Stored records
--- --- ---
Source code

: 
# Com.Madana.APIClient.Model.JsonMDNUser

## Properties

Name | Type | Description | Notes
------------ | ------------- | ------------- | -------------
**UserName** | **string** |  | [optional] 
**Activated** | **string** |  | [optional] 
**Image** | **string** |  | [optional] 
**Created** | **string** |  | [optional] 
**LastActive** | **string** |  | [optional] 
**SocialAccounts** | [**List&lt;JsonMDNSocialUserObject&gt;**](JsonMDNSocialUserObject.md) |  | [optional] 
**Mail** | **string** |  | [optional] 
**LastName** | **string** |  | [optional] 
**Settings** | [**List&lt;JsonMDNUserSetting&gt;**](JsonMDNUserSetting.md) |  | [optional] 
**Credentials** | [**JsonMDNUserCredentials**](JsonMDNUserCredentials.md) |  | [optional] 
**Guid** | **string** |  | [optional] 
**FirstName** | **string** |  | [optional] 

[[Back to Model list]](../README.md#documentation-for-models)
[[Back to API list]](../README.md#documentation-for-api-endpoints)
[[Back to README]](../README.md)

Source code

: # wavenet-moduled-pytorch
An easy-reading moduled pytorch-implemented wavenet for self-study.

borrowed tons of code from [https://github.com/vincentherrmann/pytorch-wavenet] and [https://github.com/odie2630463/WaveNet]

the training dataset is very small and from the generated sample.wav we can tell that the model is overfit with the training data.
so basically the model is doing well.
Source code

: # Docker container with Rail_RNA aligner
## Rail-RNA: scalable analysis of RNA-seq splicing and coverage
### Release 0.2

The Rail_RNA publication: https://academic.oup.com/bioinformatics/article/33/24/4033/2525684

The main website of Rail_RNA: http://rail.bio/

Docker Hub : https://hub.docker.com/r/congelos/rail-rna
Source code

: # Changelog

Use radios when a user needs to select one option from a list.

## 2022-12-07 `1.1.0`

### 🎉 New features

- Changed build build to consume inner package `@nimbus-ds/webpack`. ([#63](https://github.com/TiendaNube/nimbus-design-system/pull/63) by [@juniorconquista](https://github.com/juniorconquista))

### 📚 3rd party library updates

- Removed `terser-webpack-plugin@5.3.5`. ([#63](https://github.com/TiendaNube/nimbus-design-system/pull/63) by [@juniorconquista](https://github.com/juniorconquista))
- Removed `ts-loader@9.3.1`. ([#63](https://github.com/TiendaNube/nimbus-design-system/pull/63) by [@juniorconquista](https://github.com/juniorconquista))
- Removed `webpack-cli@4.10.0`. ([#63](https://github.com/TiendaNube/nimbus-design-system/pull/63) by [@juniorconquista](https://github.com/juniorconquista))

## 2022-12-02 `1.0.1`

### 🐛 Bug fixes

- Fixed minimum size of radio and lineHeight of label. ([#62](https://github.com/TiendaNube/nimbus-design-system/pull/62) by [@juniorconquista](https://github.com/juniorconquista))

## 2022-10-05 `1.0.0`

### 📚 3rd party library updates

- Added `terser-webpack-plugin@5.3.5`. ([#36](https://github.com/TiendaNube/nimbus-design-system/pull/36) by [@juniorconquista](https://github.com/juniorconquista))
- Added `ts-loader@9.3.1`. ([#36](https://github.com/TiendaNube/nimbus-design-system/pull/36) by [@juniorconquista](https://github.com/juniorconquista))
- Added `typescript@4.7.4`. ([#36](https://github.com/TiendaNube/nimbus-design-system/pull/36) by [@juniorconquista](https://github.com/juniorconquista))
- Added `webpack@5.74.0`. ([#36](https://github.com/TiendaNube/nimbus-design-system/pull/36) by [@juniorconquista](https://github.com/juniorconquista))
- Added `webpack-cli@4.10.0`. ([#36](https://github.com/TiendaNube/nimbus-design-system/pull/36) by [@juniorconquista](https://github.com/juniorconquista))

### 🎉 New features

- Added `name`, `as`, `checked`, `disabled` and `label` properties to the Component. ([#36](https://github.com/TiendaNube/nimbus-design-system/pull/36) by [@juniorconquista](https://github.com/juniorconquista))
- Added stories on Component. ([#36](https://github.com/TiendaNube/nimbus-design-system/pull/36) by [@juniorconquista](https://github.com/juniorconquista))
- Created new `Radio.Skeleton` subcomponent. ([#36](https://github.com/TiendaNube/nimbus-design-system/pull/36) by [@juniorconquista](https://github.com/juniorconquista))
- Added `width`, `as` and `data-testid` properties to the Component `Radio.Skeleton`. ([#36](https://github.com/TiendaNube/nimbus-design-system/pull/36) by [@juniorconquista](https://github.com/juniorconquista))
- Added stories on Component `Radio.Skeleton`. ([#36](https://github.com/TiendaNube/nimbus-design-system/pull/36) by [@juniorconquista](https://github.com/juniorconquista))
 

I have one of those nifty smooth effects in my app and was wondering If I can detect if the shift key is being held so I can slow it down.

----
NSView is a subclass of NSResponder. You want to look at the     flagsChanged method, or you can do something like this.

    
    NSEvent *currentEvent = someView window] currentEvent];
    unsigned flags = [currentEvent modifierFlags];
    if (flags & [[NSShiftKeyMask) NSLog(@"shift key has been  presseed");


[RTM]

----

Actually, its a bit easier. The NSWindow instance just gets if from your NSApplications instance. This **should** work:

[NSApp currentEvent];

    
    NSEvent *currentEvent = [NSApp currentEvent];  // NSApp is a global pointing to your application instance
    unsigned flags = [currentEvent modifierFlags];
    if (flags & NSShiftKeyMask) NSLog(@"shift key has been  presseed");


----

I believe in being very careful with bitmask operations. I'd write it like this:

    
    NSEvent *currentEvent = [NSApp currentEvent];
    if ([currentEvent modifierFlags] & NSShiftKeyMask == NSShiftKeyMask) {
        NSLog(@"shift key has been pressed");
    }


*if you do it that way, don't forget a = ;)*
--- --- ---
* [HOW TO COMPLETE THIS TASK]: Copy out all of the data exactly, leaving nothing out.

* [EXERCISE ANSWER]:
Source code

: 
# Com.Madana.APIClient.Model.JsonMDNUser

## Properties

Name | Type | Description | Notes
------------ | ------------- | ------------- | -------------
**UserName** | **string** |  | [optional] 
**Activated** | **string** |  | [optional] 
**Image** | **string** |  | [optional] 
**Created** | **string** |  | [optional] 
**LastActive** | **string** |  | [optional] 
**SocialAccounts** | [**List&lt;JsonMDNSocialUserObject&gt;**](JsonMDNSocialUserObject.md) |  | [optional] 
**Mail** | **string** |  | [optional] 
**LastName** | **string** |  | [optional] 
**Settings** | [**List&lt;JsonMDNUserSetting&gt;**](JsonMDNUserSetting.md) |  | [optional] 
**Credentials** | [**JsonMDNUserCredentials**](JsonMDNUserCredentials.md) |  | [optional] 
**Guid** | **string** |  | [optional] 
**FirstName** | **string** |  | [optional] 

[[Back to Model list]](../README.md#documentation-for-models)
[[Back to API list]](../README.md#documentation-for-api-endpoints)
[[Back to README]](../README.md)

Source code

: # wavenet-moduled-pytorch
An easy-reading moduled pytorch-implemented wavenet for self-study.

borrowed tons of code from [https://github.com/vincentherrmann/pytorch-wavenet] and [https://github.com/odie2630463/WaveNet]

the training dataset is very small and from the generated sample.wav we can tell that the model is overfit with the training data.
so basically the model is doing well.
Source code

: # Docker container with Rail_RNA aligner
## Rail-RNA: scalable analysis of RNA-seq splicing and coverage
### Release 0.2

The Rail_RNA publication: https://academic.oup.com/bioinformatics/article/33/24/4033/2525684

The main website of Rail_RNA: http://rail.bio/

Docker Hub : https://hub.docker.com/r/congelos/rail-rna
Source code

: # Changelog

Use radios when a user needs to select one option from a list.

## 2022-12-07 `1.1.0`

### 🎉 New features

- Changed build build to consume inner package `@nimbus-ds/webpack`. ([#63](https://github.com/TiendaNube/nimbus-design-system/pull/63) by [@juniorconquista](https://github.com/juniorconquista))

### 📚 3rd party library updates

- Removed `terser-webpack-plugin@5.3.5`. ([#63](https://github.com/TiendaNube/nimbus-design-system/pull/63) by [@juniorconquista](https://github.com/juniorconquista))
- Removed `ts-loader@9.3.1`. ([#63](https://github.com/TiendaNube/nimbus-design-system/pull/63) by [@juniorconquista](https://github.com/juniorconquista))
- Removed `webpack-cli@4.10.0`. ([#63](https://github.com/TiendaNube/nimbus-design-system/pull/63) by [@juniorconquista](https://github.com/juniorconquista))

## 2022-12-02 `1.0.1`

### 🐛 Bug fixes

- Fixed minimum size of radio and lineHeight of label. ([#62](https://github.com/TiendaNube/nimbus-design-system/pull/62) by [@juniorconquista](https://github.com/juniorconquista))

## 2022-10-05 `1.0.0`

### 📚 3rd party library updates

- Added `terser-webpack-plugin@5.3.5`. ([#36](https://github.com/TiendaNube/nimbus-design-system/pull/36) by [@juniorconquista](https://github.com/juniorconquista))
- Added `ts-loader@9.3.1`. ([#36](https://github.com/TiendaNube/nimbus-design-system/pull/36) by [@juniorconquista](https://github.com/juniorconquista))
- Added `typescript@4.7.4`. ([#36](https://github.com/TiendaNube/nimbus-design-system/pull/36) by [@juniorconquista](https://github.com/juniorconquista))
- Added `webpack@5.74.0`. ([#36](https://github.com/TiendaNube/nimbus-design-system/pull/36) by [@juniorconquista](https://github.com/juniorconquista))
- Added `webpack-cli@4.10.0`. ([#36](https://github.com/TiendaNube/nimbus-design-system/pull/36) by [@juniorconquista](https://github.com/juniorconquista))

### 🎉 New features

- Added `name`, `as`, `checked`, `disabled` and `label` properties to the Component. ([#36](https://github.com/TiendaNube/nimbus-design-system/pull/36) by [@juniorconquista](https://github.com/juniorconquista))
- Added stories on Component. ([#36](https://github.com/TiendaNube/nimbus-design-system/pull/36) by [@juniorconquista](https://github.com/juniorconquista))
- Created new `Radio.Skeleton` subcomponent. ([#36](https://github.com/TiendaNube/nimbus-design-system/pull/36) by [@juniorconquista](https://github.com/juniorconquista))
- Added `width`, `as` and `data-testid` properties to the Component `Radio.Skeleton`. ([#36](https://github.com/TiendaNube/nimbus-design-system/pull/36) by [@juniorconquista](https://github.com/juniorconquista))
- Added stories on Component `Radio.Skeleton`. ([#36](https://github.com/TiendaNube/nimbus-design-system/pull/36) by [@juniorconquista](https://github.com/juniorconquista))
 

I have one of those nifty smooth effects in my app and was wondering If I can detect if the shift key is being held so I can slow it down.

----
NSView is a subclass of NSResponder. You want to look at the     flagsChanged method, or you can do something like this.

    
    NSEvent *currentEvent = someView window] currentEvent];
    unsigned flags = [currentEvent modifierFlags];
    if (flags & [[NSShiftKeyMask) NSLog(@"shift key has been  presseed");


[RTM]

----

Actually, its a bit easier. The NSWindow instance just gets if from your NSApplications instance. This **should** work:

[NSApp currentEvent];

    
    NSEvent *currentEvent = [NSApp currentEvent];  // NSApp is a global pointing to your application instance
    unsigned flags = [currentEvent modifierFlags];
    if (flags & NSShiftKeyMask) NSLog(@"shift key has been  presseed");


----

I believe in being very careful with bitmask operations. I'd write it like this:

    
    NSEvent *currentEvent = [NSApp currentEvent];
    if ([currentEvent modifierFlags] & NSShiftKeyMask == NSShiftKeyMask) {
        NSLog(@"shift key has been pressed");
    }


*if you do it that way, don't forget a = ;)*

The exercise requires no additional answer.